After trying to talk me into the book for a minute or two, he finally said, “Can I be honest with you? I really would just love a cup of tea.”

“I’m sorry, we don’t have tea.” The disappointment on his face made me feel even worse him.

“Coffee?” Poor kid. We didn’t even own a coffee maker.

Water?”

I laughed. “Would you like to come in for a minute and dry off?” With a look of relief, he smiled politely and came inside. (Don’t worry, my roommate was home, too!)

He sat down with his glass of water. He was really quiet. We could tell that the rain wasn’t going to let up soon, so we asked him about his job. Through a series of questions we learned a lot:

He was from London. A friend told him about a job during the Summer that would take him to America to sell products. America. Land of the free.  Here he would get to make new friends, lots of money and if he sold enough products, he would win a trip to some Caribbean Island or something like that. He would also get a free bicycle to use for his job.                                                                        All he had to do was buy his plane ticket.                                                                                            When he got to America, he learned that in order to make that money he was promised, he had to go to at least 100 doors a day and sell 80 books a day. There was no chance of actually winning a trip or making much money. He was already out the cost of his plane ticket. Every morning he and the others in his group loaded into a van to be dropped off in different neighborhoods at 9 AM and picked up at 7 PM every evening. They each sold something different, so it was possible the other guys I had turned away were in his group. It turned out the job wasn’t as exciting as he thought. He didn’t get a lot of free time (if any) and he really missed London.

We all sat awkwardly silent, listening to the final sprinkles of rain.

Finally, he decided he should go. He stood up, hesitated, looked at the ground like he wanted to tell us something, but instead grabbed his backpack. Everything inside me felt off. I wanted to stop him and insist he stay for dinner. I wanted to drive him back to where he was staying. I wanted to ask more questions.

Instead, I said goodbye.

At the time I didn’t know why I felt like that, but looking back now there were so many signs. I believe this was my first experience with a trafficking victim.

Unfortunately, his situation is common. You may have encountered it yourself, but not known. It is so easy to be oblivious to what’s going on around us.  We get wrapped up in our own worlds, but we come in contact with so many people in our everyday lives. This could be happening to anyone; from the door-to-door salesman to your favorite manicurist at the nail salon.

You might see something that doesn’t seem quite right, or have a bad feeling about it, but what can you do? We’ve all been there. We don’t ask questions. We don’t want to be bothered.  Or maybe we just don’t know that these things happen.
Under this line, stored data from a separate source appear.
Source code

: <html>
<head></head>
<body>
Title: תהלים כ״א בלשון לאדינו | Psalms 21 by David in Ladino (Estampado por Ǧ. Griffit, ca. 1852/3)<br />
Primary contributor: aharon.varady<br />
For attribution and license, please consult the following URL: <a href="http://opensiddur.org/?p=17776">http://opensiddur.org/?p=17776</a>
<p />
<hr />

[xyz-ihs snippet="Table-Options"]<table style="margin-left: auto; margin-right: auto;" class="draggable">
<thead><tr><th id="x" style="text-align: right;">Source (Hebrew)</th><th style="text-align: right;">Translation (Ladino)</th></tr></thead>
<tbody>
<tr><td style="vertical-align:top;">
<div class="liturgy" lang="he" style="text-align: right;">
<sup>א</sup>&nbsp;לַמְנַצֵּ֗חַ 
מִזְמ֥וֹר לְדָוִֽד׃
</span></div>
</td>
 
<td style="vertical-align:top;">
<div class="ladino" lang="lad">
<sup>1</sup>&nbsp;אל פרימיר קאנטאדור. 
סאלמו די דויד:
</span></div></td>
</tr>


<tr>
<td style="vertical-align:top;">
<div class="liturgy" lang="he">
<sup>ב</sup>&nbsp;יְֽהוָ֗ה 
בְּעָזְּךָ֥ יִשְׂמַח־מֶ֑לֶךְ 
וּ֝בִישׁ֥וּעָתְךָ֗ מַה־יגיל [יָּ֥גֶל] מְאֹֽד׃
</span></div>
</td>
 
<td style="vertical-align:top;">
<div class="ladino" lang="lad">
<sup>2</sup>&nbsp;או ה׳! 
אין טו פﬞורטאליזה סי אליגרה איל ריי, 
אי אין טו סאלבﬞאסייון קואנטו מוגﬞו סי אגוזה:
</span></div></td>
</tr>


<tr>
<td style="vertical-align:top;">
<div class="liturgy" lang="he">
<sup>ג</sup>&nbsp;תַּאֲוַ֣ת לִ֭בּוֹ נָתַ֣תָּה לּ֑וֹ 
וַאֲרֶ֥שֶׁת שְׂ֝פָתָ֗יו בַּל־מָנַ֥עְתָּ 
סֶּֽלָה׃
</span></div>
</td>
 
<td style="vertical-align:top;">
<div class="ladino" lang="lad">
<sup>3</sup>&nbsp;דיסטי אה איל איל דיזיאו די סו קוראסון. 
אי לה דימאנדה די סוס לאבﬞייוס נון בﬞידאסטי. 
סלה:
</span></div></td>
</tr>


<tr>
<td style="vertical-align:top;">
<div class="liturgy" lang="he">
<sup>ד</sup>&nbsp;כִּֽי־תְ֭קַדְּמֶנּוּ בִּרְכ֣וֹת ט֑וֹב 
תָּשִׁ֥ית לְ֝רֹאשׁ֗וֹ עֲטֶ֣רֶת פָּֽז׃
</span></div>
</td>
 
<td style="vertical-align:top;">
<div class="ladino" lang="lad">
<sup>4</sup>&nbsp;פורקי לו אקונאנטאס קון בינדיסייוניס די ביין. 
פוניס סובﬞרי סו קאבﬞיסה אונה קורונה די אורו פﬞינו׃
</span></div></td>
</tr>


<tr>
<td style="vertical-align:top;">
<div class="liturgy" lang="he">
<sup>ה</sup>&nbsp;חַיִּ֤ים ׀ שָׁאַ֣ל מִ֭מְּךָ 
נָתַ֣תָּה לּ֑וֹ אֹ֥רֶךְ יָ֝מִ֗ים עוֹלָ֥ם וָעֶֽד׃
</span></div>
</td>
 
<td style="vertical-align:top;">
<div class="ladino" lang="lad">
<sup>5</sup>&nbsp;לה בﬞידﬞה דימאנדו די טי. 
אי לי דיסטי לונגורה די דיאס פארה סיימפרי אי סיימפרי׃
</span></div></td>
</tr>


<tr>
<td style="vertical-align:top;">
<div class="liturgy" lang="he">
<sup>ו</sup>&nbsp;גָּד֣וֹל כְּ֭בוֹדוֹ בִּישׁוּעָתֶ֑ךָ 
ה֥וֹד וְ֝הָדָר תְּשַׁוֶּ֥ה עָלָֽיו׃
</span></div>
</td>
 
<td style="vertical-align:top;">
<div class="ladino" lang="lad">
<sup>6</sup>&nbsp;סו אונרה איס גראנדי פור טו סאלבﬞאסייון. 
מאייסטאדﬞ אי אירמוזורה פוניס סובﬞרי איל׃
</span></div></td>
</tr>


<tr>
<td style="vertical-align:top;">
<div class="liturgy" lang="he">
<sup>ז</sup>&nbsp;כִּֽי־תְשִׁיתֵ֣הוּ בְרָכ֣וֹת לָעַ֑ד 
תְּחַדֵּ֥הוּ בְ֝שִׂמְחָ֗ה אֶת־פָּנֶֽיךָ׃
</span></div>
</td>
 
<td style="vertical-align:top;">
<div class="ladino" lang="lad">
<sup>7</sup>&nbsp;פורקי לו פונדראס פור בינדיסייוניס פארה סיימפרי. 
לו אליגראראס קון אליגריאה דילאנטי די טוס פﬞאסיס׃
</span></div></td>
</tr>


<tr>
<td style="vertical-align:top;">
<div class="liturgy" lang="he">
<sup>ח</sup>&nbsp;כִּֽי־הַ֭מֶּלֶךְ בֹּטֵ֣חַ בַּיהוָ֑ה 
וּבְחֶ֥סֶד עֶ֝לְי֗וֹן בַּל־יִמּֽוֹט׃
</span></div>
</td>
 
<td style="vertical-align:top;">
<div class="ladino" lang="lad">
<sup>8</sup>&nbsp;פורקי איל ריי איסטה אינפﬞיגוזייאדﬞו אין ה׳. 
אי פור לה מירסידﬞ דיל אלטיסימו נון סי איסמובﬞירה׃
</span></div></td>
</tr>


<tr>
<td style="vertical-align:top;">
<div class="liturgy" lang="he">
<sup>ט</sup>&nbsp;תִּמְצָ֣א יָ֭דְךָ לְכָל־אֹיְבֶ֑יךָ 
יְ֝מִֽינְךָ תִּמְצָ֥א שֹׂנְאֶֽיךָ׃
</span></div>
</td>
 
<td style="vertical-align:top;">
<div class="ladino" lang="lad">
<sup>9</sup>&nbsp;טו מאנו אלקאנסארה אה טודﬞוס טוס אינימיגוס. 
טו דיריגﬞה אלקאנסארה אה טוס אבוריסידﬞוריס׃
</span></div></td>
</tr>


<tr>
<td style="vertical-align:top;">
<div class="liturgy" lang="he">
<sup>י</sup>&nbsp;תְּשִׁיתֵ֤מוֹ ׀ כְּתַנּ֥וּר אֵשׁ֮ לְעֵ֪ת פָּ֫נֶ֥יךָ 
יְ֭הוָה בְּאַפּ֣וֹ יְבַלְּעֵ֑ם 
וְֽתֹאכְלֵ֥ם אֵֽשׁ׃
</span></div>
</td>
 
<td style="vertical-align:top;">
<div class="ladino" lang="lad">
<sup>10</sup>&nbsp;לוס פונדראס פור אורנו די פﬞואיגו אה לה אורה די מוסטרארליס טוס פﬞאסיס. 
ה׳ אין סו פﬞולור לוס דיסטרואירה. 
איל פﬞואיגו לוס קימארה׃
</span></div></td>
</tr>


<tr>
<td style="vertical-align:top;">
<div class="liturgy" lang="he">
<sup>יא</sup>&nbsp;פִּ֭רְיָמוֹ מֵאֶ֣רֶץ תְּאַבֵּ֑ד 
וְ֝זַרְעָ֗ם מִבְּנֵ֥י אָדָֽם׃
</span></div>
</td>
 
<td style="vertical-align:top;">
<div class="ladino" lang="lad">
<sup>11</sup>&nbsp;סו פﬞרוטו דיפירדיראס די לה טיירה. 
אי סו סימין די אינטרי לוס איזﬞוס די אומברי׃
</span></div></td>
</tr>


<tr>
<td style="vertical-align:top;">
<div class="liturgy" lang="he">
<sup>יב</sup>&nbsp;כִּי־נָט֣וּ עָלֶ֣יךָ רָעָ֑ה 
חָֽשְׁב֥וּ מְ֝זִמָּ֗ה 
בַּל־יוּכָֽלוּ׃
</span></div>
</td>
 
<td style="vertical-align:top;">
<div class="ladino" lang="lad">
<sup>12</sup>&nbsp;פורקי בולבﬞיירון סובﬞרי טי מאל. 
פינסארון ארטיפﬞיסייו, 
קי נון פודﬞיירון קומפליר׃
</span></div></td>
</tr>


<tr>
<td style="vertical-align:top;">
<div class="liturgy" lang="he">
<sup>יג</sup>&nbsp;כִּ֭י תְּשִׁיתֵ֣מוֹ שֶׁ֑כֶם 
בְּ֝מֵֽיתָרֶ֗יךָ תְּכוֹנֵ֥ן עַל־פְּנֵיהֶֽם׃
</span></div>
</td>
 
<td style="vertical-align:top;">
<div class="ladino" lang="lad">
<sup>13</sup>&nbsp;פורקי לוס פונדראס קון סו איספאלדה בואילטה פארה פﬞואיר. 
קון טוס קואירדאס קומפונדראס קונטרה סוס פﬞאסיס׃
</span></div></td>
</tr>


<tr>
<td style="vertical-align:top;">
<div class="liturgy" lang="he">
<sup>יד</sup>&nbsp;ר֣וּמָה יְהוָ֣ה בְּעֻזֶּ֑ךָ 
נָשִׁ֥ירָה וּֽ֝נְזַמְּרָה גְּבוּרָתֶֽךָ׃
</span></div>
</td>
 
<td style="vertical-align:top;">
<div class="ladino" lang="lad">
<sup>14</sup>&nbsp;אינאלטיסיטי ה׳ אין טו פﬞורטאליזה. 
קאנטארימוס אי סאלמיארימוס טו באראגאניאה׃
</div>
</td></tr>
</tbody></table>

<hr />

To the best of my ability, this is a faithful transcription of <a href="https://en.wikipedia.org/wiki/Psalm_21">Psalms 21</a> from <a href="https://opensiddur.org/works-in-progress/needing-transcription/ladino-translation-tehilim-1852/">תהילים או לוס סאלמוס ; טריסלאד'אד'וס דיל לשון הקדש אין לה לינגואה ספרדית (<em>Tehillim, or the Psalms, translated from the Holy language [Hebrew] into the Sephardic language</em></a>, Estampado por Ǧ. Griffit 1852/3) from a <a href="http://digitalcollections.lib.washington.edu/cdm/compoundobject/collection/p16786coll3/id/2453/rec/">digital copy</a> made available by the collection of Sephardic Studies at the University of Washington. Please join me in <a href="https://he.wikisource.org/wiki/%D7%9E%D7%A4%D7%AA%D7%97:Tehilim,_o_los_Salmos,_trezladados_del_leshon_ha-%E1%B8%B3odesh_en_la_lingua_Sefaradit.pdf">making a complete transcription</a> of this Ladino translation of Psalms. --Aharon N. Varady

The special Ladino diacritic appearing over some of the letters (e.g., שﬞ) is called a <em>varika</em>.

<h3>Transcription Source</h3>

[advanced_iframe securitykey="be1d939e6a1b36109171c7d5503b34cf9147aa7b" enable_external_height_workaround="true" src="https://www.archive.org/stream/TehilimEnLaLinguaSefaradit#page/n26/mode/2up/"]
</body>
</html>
I didn’t know about trafficking at that time, but I did know that something seemed odd about his story. I didn’t do anything. I let him leave. I can’t change that now. All I can do is keep the memory as a constant reminder of how often trafficking happens and as motivation to take action.

Trafficking happens. Around me. Around you.  All the time.

I want you to know about it.

And now that you’ve read this, you can never again say that you did not know.

For more information on human trafficking and how you can help, visit http://www.rescueher.org.

Can Cleaning Be Rude?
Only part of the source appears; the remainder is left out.